Eighty-one schools (43 primary and 38 secondary) fulfilled the requisite 10 (out of a total of 14) assessments of IPC measure implementation and were included in the analysis. Among these, 21 (26%) schools were classified as implementing the measures thoroughly, 37 (46%) as moderately and 23 (28%) as poorly. The mean prevalence of anti-SARS-CoV-2 antibodies for each group was calculated based on a total of 1,285 pupils (710 primary, 575 secondary school pupils) and 818 staff (432 primary, 386 secondary school staff). More details on sample recruitment and participation can be found in Figure S4 (Supplement III).
Implementation of IPC measures
Table 1 shows the number and proportion of schools that implemented each of the individual IPC measures during the three data collection periods. For most IPC measures, similar implementation in primary and secondary schools was observed. Between the reopening of schools in May 2020 and the last data collection period in May/June 2021, 13 (16%) schools closed temporarily due to COVID-19. Hygiene measures were implemented most frequently, followed by physical distancing and ventilation measures. Overall, the implementation of individual IPC measures did not change substantially over the three data collection periods. Between March and May/June 2021, school closures were more frequent in primary than in secondary schools (Table 1).
Teachers were systematically encouraged to ventilate classrooms (93% of primary and 90% of secondary schools by May/June 2021), but notably fewer schools invested in the use of CO2 detectors (26% of primary and 10% of secondary schools by May/June 2021) or active ventilation systems (9% of primary and 13% of secondary schools by May/June 2021). Classes were rarely organized outdoors. Physical distancing measures were implemented in the majority of schools, except for the separation of age groups during breaks (30% of primary and 23% of secondary schools by May/June 2021). Findings from May/June 2021 indicated that pupils from 72% of secondary schools stayed in the same classroom instead of changing classrooms as usual. Most hygiene measures were implemented by more than 75% of schools during the three data collection periods. Mask wearing among staff of primary and secondary schools and pupils of secondary schools was reported to be well implemented (more than 80% compliance) (Table 1).
Implementation of IPC measures was overall similar in both language networks (Table S1, Supplement II). An exception is the use of fixed classrooms for pupils, which was more common in the Dutch language network (89% of schools) compared to the French language network (59% of schools) in May/June 2021. The opposite was noticed for fixed classrooms for teachers (49% Dutch and 82% French language network).

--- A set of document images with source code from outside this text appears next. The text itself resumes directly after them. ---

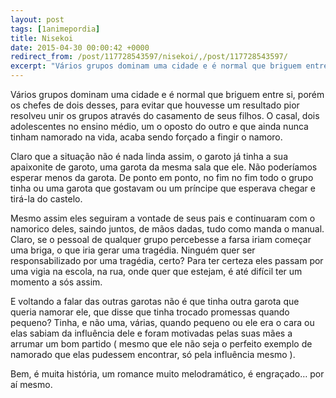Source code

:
 ```yaml
---
layout: post
tags: [1animepordia]
title: Nisekoi
date: 2015-04-30 00:00:42 +0000
redirect_from: /post/117728543597/nisekoi/,/post/117728543597/
excerpt: "Vários grupos dominam uma cidade e é normal que briguem entre si, porém os chefes de dois desses, para evitar que houvesse um resultado pior resolveu unir os grupos através do casamento de seus filhos. O casal, dois adolescentes no ensino médio, um o oposto do outro e que ainda nunca tinham namorado na vida, acaba sendo forçado a fingir o namoro."
---
```


Vários grupos dominam uma cidade e é normal que briguem entre si, porém
os chefes de dois desses, para evitar que houvesse um resultado pior
resolveu unir os grupos através do casamento de seus filhos. O casal,
dois adolescentes no ensino médio, um o oposto do outro e que ainda
nunca tinham namorado na vida, acaba sendo forçado a fingir o namoro.

Claro que a situação não é nada linda assim, o garoto já tinha a sua
apaixonite de garoto, uma garota da mesma sala que ele. Não poderíamos
esperar menos da garota. De ponto em ponto, no fim no fim todo o grupo
tinha ou uma garota que gostavam ou um príncipe que esperava chegar e
tirá-la do castelo.

Mesmo assim eles seguiram a vontade de seus pais e continuaram com o
namorico deles, saindo juntos, de mãos dadas, tudo como manda o manual.
Claro, se o pessoal de qualquer grupo percebesse a farsa iriam começar
uma briga, o que iria gerar uma tragédia. Ninguém quer ser
responsabilizado por uma tragédia, certo? Para ter certeza eles passam
por uma vigia na escola, na rua, onde quer que estejam, é até difícil
ter um momento a sós assim.

E voltando a falar das outras garotas não é que tinha outra garota que
queria namorar ele, que disse que tinha trocado promessas quando
pequeno? Tinha, e não uma, várias, quando pequeno ou ele era o cara ou
elas sabiam da influência dele e foram motivadas pelas suas mães a
arrumar um bom partido ( mesmo que ele não seja o perfeito exemplo de
namorado que elas pudessem encontrar, só pela influência mesmo ).

Bem, é muita história, um romance muito melodramático, é engraçado… por
aí mesmo.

Relation between IPC measures implementation and prevalence of anti-SARS-CoV-2 antibodies among pupils and staff
Figure 1 shows that, taking all IPC measures together, poorer implementation of these measures was associated with increased prevalence of anti-SARS-CoV-2 antibodies; observed as an increase from 8.6% (95% CI: 4.5 - 16.6) to 16.7% (95% CI: 10.2 - 27.4) among pupils and from 11.5% (95% CI: 8.1 - 16.4) to 17.6% (95% CI: 11.5 - 27.0) among staff. This association was statistically significant when considering pupils and staff together (aRR: 0.79, 95% CI: 0.64 - 0.98, p = 0.03), indicating a 21% decrease in seropositivity with thorough implementation of IPC measures. However, the association was not statistically significant for pupils (aRR: 0.77, 95% CI: 0.53 - 1.10, p = 0.15) or staff (aRR: 0.81, 95% CI: 0.62 - 1.06, p = 0.12) separately.

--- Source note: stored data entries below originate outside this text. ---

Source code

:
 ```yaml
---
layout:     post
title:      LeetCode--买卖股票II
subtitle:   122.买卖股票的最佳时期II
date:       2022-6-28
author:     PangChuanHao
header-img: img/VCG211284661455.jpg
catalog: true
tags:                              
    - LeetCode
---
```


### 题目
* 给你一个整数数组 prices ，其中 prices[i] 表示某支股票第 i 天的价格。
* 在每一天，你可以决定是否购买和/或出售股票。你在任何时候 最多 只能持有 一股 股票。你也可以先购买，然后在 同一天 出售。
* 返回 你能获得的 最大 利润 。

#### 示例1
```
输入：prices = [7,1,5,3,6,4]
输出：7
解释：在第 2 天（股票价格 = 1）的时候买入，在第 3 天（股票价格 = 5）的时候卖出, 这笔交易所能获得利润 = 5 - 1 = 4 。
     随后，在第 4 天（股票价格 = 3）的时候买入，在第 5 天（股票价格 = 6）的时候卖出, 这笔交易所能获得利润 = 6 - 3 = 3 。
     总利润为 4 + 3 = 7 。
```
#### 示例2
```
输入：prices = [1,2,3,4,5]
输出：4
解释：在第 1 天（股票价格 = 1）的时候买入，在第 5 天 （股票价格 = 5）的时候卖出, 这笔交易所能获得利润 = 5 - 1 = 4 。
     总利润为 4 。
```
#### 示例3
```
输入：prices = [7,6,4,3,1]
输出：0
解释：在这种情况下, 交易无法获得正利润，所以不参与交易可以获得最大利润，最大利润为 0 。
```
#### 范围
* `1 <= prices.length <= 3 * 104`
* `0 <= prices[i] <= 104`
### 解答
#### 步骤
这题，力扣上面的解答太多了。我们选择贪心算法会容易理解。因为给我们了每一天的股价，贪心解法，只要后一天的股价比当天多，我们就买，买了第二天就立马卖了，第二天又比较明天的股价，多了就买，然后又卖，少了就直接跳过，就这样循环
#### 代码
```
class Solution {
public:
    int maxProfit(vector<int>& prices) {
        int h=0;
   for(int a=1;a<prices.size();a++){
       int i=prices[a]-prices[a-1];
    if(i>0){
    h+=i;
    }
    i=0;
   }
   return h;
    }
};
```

When this analysis was repeated for each subcategory of measures (Fig. 2), similar trends were observed in schools that implemented the measures poorly and thoroughly (except for the hygiene measures among pupils). However, none of these findings were found to be statistically significant (ventilation aRR: 0.96, 95% CI: 0.76 - 1.22, p = 0.76; hygiene aRR: 0.86, 95% CI: 0.69 - 1.07, p = 0.18; and physical distancing aRR: 0.90, 95% CI: 0.73 - 1.12, p = 0.35).
Discussion
Apart from some ventilation and physical distancing measures, most IPC measures were implemented by more than 60% of primary and secondary schools. Overall, the implementation of IPC measures was similar in primary and secondary schools. However, since reopening in May 2020, more primary than secondary schools reported temporary closures due to the detection of COVID-19. Schools with poorer IPC measure implementation usually observed a higher prevalence of SARS-CoV-2 antibodies among pupils and staff. However, this association was only statistically significant for the assessment of all IPC measures together in the population compromised of pupils and staff. Despite observing comparable effect sizes in pupils and staff separately, statistically significant observations were not observed in analyses of neither these subpopulations nor the trends for the three different IPC measure subcategories.

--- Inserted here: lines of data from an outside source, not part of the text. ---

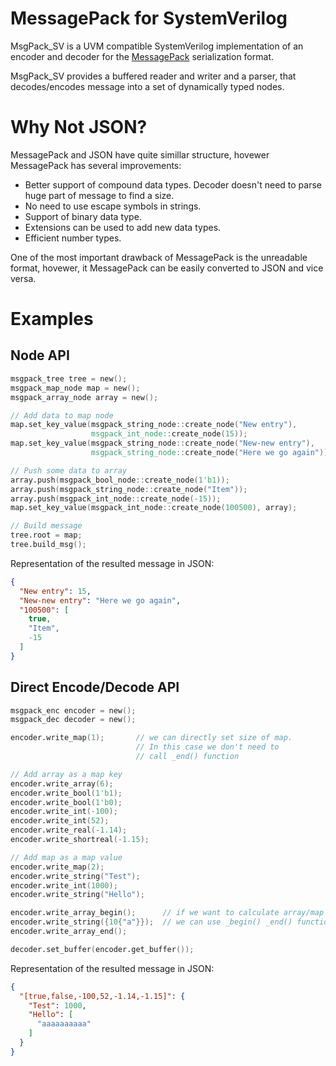 # MessagePack for SystemVerilog

MsgPack_SV is a UVM compatible SystemVerilog implementation of an encoder and decoder for the [MessagePack](https://msgpack.org) serialization format.

MsgPack_SV provides a buffered reader and writer and a parser, that decodes/encodes message into a set of dynamically typed nodes.

# Why Not JSON?

MessagePack and JSON have quite simillar structure, hovewer MessagePack has several improvements:

 * Better support of compound data types. Decoder doesn't need to parse huge part of message to find a size.
 * No need to use escape symbols in strings.
 * Support of binary data type.
 * Extensions can be used to add new data types.
 * Efficient number types.

One of the most important drawback of MessagePack is the unreadable format, hovewer, it MessagePack can be easily converted to JSON and vice versa.

# Examples

## Node API

```verilog
msgpack_tree tree = new();
msgpack_map_node map = new();
msgpack_array_node array = new();

// Add data to map node
map.set_key_value(msgpack_string_node::create_node("New entry"), 
                  msgpack_int_node::create_node(15));
map.set_key_value(msgpack_string_node::create_node("New-new entry"), 
                  msgpack_string_node::create_node("Here we go again"));

// Push some data to array
array.push(msgpack_bool_node::create_node(1'b1));
array.push(msgpack_string_node::create_node("Item"));
array.push(msgpack_int_node::create_node(-15));
map.set_key_value(msgpack_int_node::create_node(100500), array);

// Build message
tree.root = map;
tree.build_msg();
```

Representation of the resulted message in JSON:

```json
{
  "New entry": 15,
  "New-new entry": "Here we go again",
  "100500": [
    true,
    "Item",
    -15
  ]
}
```


## Direct Encode/Decode API

```verilog
msgpack_enc encoder = new();
msgpack_dec decoder = new();

encoder.write_map(1);       // we can directly set size of map. 
                            // In this case we don't need to
                            // call _end() function

// Add array as a map key
encoder.write_array(6);
encoder.write_bool(1'b1);
encoder.write_bool(1'b0);
encoder.write_int(-100);
encoder.write_int(52);
encoder.write_real(-1.14);
encoder.write_shortreal(-1.15);

// Add map as a map value
encoder.write_map(2);
encoder.write_string("Test");
encoder.write_int(1000);
encoder.write_string("Hello");

encoder.write_array_begin();      // if we want to calculate array/map size automaticaly,
encoder.write_string({10{"a"}});  // we can use _begin() _end() functions
encoder.write_array_end();

decoder.set_buffer(encoder.get_buffer());
```

Representation of the resulted message in JSON:

```json
{
  "[true,false,-100,52,-1.14,-1.15]": {
    "Test": 1000,
    "Hello": [
      "aaaaaaaaaa"
    ]
  }
}
```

The higher number of school closures observed in primary, compared to secondary schools, might be due to the general recommendation and infrastructure available for organizing distance learning in secondary, but not in primary schools. Secondary schools could more easily adjust to providing distance learning, while this option was more difficult to implement at primary schools. The general recommendation for secondary schools in Belgium was to organize distance learning for half of the school population for grades 3 and higher [12]. Although this recommendation did not apply to the secondary school pupils targeted in our study (2nd grade), they limited the overall physical presence of pupils and staff in schools. Yet, the effect of school closures on the seroprevalence is less clear, largely because of the overlap with other IPC measures. A study from Norway found that compared with the implementation of targeted IPC measures in schools, school closures did not have an impact on the number of SARS-CoV-2 infections among pupils [23]. However, a study from Sweden found that in the beginning of the COVID-19 epidemic, exposure to open schools (implementing mild IPC measures) resulted in doubling of the infection rate among teachers and a small increase in infections among pupils’ parents, when compared with closed schools [24].
Most schools reported thorough application of hygiene measures, possibly as a result of the widespread attention for hand hygiene, disinfection and cleaning from the onset of the pandemic [25]; and because these measures are usually easy to implement. Ventilation measures were less frequently applied, perhaps because some, such as the installation of CO2 detectors or ventilation systems, require a higher financial investment, while measures like passive ventilation may be challenging during winter. In the category of physical distancing measures, staggering break times by age group was less often implemented, potentially due to logistic and infrastructural challenges. The decision to adjust our analysis for language network is related to differences observed in the two main Belgian regions; Flanders (Dutch speaking) and Wallonia (French speaking). For example, differences in regional authority policies, behaviour, culture and population density. Between the language networks, we did not observe a big difference in IPC measure implementation. However, in general, physical distancing measures were more frequently applied in schools from the Dutch language network which reflects differences in regional policies, school organization and regulations [12].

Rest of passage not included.